Il luogo segreto di Catania dove nacquero capolavori dai racconti incredibili
La Casa museo Giovanni Verga a Catania custodisce stanze, oggetti e memorie autentiche dello scrittore che segnò la narrativa italiana.
Le stanze che raccontano il vero Verga
Nel centro storico di Catania, in una zona che ancora oggi conserva l’atmosfera dei palazzi nobiliari ottocenteschi, si trova la Casa museo Giovanni Verga, un luogo che non è solo un’abitazione conservata, ma un pezzo vivo di memoria. Qui lo scrittore visse per lunghi periodi, soprattutto negli anni in cui alternava la vita milanese con il bisogno di tornare alle proprie radici. Basta attraversare l’ingresso per capire che non siamo davanti a un museo costruito dopo, ma a uno spazio rimasto com’era, con arredi, libri, fotografie e oggetti che restituiscono la quotidianità di Verga senza filtri.

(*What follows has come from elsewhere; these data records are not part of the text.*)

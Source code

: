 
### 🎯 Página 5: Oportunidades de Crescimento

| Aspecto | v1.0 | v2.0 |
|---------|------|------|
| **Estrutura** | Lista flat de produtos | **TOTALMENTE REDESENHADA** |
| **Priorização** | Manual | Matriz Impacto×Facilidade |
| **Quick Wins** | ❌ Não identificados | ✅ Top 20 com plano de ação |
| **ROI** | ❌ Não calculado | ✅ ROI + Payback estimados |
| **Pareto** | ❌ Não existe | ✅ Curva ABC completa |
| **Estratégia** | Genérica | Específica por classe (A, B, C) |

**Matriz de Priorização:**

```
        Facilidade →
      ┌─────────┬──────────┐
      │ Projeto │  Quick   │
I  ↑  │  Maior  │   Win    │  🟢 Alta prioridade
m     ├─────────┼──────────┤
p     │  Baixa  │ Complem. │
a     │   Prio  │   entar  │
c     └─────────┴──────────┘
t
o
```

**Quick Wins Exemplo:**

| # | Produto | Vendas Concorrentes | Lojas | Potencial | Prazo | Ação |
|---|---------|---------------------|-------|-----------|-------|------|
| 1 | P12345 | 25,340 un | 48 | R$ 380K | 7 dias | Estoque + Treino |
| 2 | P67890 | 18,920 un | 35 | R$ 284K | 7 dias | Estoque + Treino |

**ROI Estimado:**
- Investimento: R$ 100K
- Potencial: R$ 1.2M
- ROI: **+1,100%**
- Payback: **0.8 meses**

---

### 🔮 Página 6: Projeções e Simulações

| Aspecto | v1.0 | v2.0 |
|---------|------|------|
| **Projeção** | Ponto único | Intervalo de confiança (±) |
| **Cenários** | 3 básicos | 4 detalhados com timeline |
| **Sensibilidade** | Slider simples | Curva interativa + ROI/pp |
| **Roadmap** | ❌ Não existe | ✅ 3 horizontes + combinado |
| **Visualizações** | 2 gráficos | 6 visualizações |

La casa, distribuita su due livelli, conserva l’impronta di un uomo legato alle proprie stanze più che a qualsiasi salotto letterario. Il pianterreno e il primo piano mostrano ambienti sobri, lontani dalle sfarzosità del suo tempo: una scelta che racconta il carattere riservato di Verga, rimasto fedele alla sua Catania anche quando il successo lo aveva portato altrove. Ogni stanza sembra custodire un frammento di quel mondo che avrebbe ispirato romanzi e novelle, tra cui quelle che più hanno segnato la letteratura italiana.
Un percorso che non ostenta, ma svela lentamente
La forza della Casa museo sta nella sua autenticità. La biblioteca raccoglie volumi appartenuti realmente allo scrittore, molti dei quali rivelano note di lettura e dediche di amici e colleghi del tempo. Le fotografie di famiglia, i documenti, i quadri e i piccoli oggetti personali non sono esposti come reliquie, ma come tracce di una vita vissuta, lasciate quasi come Verga le aveva organizzate. Anche la struttura stessa della casa, con la scala interna che collega i due piani e gli ambienti che si susseguono senza eccessi, permette di immaginare la routine di chi la abitava.
Il percorso museale non si limita a narrare la carriera dello scrittore, ma restituisce la dimensione privata: la casa diventa il punto in cui Verga tornava per ritrovare sé stesso, lontano dagli impegni mondani e dal clamore milanese. È uno spazio che non cerca di impressionare con allestimenti moderni, ma lascia parlare ciò che è rimasto, diventando una testimonianza diretta del legame profondo tra Verga e la sua città.